At Wattwatchers we’re unabashedly pro-renewables, especially when it comes to small-scale, widely-distributed rooftop solar for homes and businesses. Working with software partners like Solar Analytics – which makes the performance of rooftop solar systems and fleets visible, alert-ready and actionable in real-time over the internet – we can add quality whatever the quantity of renewables the vagaries of politics ultimately bequeath to Australia.
Even while the political debates continue to swirl around, the mainstream energy sector is actively preparing for a high-level of distributed energy resources (DER) future. This can be seen through initiatives such as the Open Energy Networks Consultation being led by Energy Networks Australia (ENA), representing the nation’s distribution businesses, and the Australian Energy Market Operator (AEMO), with additional support from the Australian Renewable Energy Agency (ARENA).

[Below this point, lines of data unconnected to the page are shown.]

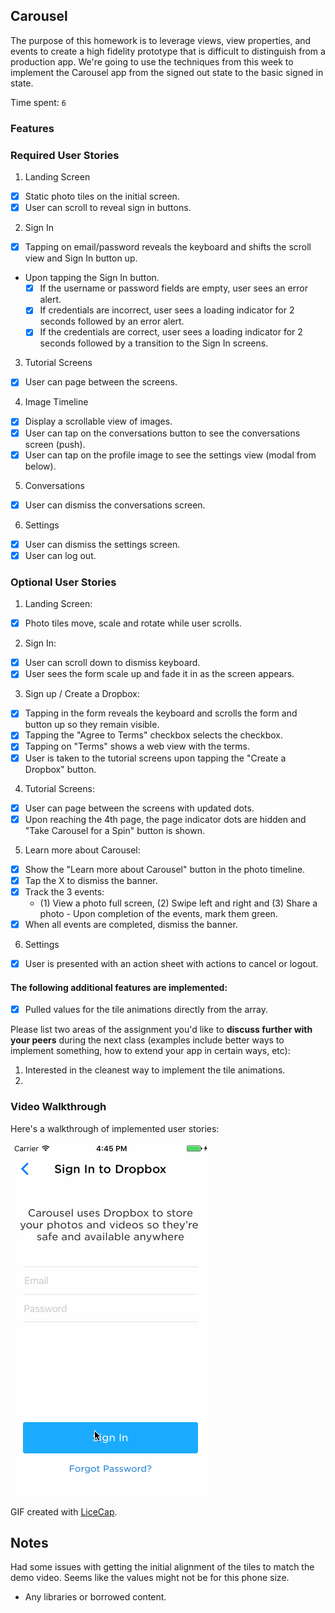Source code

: ## Carousel

The purpose of this homework is to leverage views, view properties, and events to create a high fidelity prototype that is difficult to distinguish from a production app. We're going to use the techniques from this week to implement the Carousel app from the signed out state to the basic signed in state.

Time spent: `6`

### Features

### Required User Stories

1. Landing Screen
  - [x] Static photo tiles on the initial screen.
  - [x] User can scroll to reveal sign in buttons.
2. Sign In
  - [x] Tapping on email/password reveals the keyboard and shifts the scroll view and Sign In button up.
  - Upon tapping the Sign In button.
     - [x] If the username or password fields are empty, user sees an error alert.
     - [x] If credentials are incorrect, user sees a loading indicator for 2 seconds followed by an error alert.
     - [x] If the credentials are correct, user sees a loading indicator for 2 seconds followed by a transition to the Sign In screens.
3. Tutorial Screens
  - [x] User can page between the screens.
4. Image Timeline
  - [x] Display a scrollable view of images.
  - [x] User can tap on the conversations button to see the conversations screen (push).
  - [x] User can tap on the profile image to see the settings view (modal from below).
5. Conversations
  - [x] User can dismiss the conversations screen.
6. Settings
  - [x] User can dismiss the settings screen.
  - [x] User can log out.

### Optional User Stories

1. Landing Screen:  
  - [x] Photo tiles move, scale and rotate while user scrolls.
2. Sign In:
  - [x] User can scroll down to dismiss keyboard.
  - [x] User sees the form scale up and fade it in as the screen appears.
3. Sign up / Create a Dropbox:
  - [x] Tapping in the form reveals the keyboard and scrolls the form and button up so they remain visible.
  - [x] Tapping the "Agree to Terms" checkbox selects the checkbox.
  - [x] Tapping on "Terms" shows a web view with the terms.
  - [x] User is taken to the tutorial screens upon tapping the "Create a Dropbox" button.
4. Tutorial Screens:
  - [x] User can page between the screens with updated dots.
  - [x] Upon reaching the 4th page, the page indicator dots are hidden and "Take Carousel for a Spin" button is shown.
5. Learn more about Carousel:
  - [x] Show the "Learn more about Carousel" button in the photo timeline.
  - [x] Tap the X to dismiss the banner.
  - [x] Track the 3 events:
     - (1) View a photo full screen, (2) Swipe left and right and (3) Share a photo  - Upon completion of the events, mark them green.
  - [x] When all events are completed, dismiss the banner.
6. Settings
  - [x] User is presented with an action sheet with actions to cancel or logout.


#### The following **additional** features are implemented:

- [x] Pulled values for the tile animations directly from the array.


Please list two areas of the assignment you'd like to **discuss further with your peers** during the next class (examples include better ways to implement something, how to extend your app in certain ways, etc):

1. Interested in the cleanest way to implement the tile animations.
2. 

### Video Walkthrough 

Here's a walkthrough of implemented user stories:

<img src='carousel_demo.gif' title='Video Walkthrough' width='' alt='Video Walkthrough' />

GIF created with [LiceCap](http://www.cockos.com/licecap/).

## Notes

Had some issues with getting the initial alignment of the tiles to match the demo video. Seems like the values might not be for this phone size.

* Any libraries or borrowed content.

Australia’s energy future will likely be so much better served by thoughtful, inclusive, constructive processes like the Open Energy Networks Consultation, in comparison to the self-defeating political groundhog day playing out in Canberra.

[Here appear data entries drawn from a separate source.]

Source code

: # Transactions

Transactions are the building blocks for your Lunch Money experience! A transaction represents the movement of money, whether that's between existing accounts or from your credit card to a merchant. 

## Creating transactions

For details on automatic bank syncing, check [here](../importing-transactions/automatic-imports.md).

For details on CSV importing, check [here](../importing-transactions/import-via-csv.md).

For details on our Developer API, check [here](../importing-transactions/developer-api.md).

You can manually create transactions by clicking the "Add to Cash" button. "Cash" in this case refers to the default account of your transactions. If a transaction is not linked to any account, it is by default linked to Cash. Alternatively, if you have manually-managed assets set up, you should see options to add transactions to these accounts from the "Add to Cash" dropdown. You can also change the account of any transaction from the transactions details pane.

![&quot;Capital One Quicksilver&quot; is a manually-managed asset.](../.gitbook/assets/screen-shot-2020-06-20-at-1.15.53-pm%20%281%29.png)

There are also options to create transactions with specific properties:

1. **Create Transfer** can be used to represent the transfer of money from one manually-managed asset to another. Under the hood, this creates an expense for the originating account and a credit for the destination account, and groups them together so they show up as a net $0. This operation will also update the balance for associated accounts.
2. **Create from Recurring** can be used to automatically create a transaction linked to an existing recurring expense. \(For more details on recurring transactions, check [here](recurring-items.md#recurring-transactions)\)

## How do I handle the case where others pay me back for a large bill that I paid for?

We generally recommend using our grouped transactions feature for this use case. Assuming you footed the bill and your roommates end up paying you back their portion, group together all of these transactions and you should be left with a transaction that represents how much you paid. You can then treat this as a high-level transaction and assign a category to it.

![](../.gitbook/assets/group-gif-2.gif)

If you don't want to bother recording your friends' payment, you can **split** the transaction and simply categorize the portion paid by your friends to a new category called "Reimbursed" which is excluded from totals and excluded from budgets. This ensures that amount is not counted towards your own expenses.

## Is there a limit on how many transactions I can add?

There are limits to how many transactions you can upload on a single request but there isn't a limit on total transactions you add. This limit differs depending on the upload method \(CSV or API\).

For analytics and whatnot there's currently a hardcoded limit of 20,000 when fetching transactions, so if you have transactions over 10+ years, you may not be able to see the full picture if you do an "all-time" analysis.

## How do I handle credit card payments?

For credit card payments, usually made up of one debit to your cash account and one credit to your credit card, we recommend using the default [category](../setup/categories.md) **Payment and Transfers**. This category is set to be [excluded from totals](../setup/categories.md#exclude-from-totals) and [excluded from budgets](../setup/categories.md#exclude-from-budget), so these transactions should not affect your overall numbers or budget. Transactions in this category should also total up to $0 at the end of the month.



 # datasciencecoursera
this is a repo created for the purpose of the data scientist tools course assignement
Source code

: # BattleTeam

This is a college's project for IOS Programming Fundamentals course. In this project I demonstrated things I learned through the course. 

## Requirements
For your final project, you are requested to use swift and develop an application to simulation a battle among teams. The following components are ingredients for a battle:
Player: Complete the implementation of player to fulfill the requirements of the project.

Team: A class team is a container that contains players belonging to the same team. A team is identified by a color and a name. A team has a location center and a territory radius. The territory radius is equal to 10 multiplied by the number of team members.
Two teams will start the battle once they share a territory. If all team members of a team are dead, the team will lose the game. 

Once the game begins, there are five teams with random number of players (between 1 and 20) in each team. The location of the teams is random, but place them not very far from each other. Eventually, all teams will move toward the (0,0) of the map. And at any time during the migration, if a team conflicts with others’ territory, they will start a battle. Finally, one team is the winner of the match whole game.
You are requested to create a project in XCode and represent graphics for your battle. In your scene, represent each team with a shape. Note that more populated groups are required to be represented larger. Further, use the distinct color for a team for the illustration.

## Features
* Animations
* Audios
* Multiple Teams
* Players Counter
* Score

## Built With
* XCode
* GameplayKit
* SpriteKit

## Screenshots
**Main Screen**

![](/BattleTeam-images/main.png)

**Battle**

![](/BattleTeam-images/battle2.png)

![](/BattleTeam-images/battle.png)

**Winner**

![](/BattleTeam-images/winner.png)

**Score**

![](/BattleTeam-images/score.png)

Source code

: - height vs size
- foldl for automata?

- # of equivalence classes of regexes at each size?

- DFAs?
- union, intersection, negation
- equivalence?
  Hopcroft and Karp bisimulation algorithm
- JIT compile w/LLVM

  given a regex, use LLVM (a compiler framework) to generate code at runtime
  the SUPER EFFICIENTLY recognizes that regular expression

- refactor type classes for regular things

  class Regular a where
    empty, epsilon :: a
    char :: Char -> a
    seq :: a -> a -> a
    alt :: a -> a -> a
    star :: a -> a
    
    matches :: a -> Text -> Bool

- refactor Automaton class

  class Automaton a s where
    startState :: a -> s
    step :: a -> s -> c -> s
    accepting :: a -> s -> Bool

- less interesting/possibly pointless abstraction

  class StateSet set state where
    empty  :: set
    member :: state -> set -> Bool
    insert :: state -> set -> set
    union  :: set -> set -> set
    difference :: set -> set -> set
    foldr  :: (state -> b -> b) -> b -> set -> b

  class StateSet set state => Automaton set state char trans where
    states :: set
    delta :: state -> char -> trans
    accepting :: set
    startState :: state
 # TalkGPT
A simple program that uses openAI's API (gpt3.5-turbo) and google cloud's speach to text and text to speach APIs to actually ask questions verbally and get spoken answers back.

As a practical example from the Wattwatchers experience, a chronic lack of data remains a core problem for digitising the electricity system, which in turn is vital to address a key challenge for the emerging next generation of electricity grids i.e. Grid 2.0, being: how do you simultaneously manage millions of generation points, millions of storage points and millions of consumption points, in real-time, sometimes in adverse circumstances such as extreme heat wave events?
Currently the availability of energy data is typically inadequate to support contemporary IT and IoT solutions for electricity, and what data does exist is mainly restricted to regulated markets and proprietary systems and is not widely available on the internet nor readily accessible and controllable by consumers themselves.
This is the kind of granular reform that energy policy-makers should be spending more time on. Policy-based solutions might include:
- Require new-build homes and business sites to include accurate, real-time, cloud-connected monitoring of electricity including mains import/export, on-site generation and major loads (circuit-level). The ability to remotely control loads that are strategic for demand management (e.g. air-conditioning units, hot water systems, pool pumps) should also be considered.
- Require new, grid-connected rooftop solar PV installations to include accurate, real-time, cloud-connected monitoring and remote export control.
- Also have data sharing requirements to an appropriate ‘open platform’ whatever the technologies being used (e.g. smart meters, sub-meters, inverters/inverter-based solutions, IoT devices and sensors etc).
- Incentive program for existing rooftop solar PV system owners to retrofit accurate, real-time, cloud-connected monitoring and remote export control. An example would be a rebate paid to solar installers offering this service to householders and businesses via a range of technology options.
- Similar incentive program for high energy-consuming existing homes and businesses, especially for low-income high-consumption homes.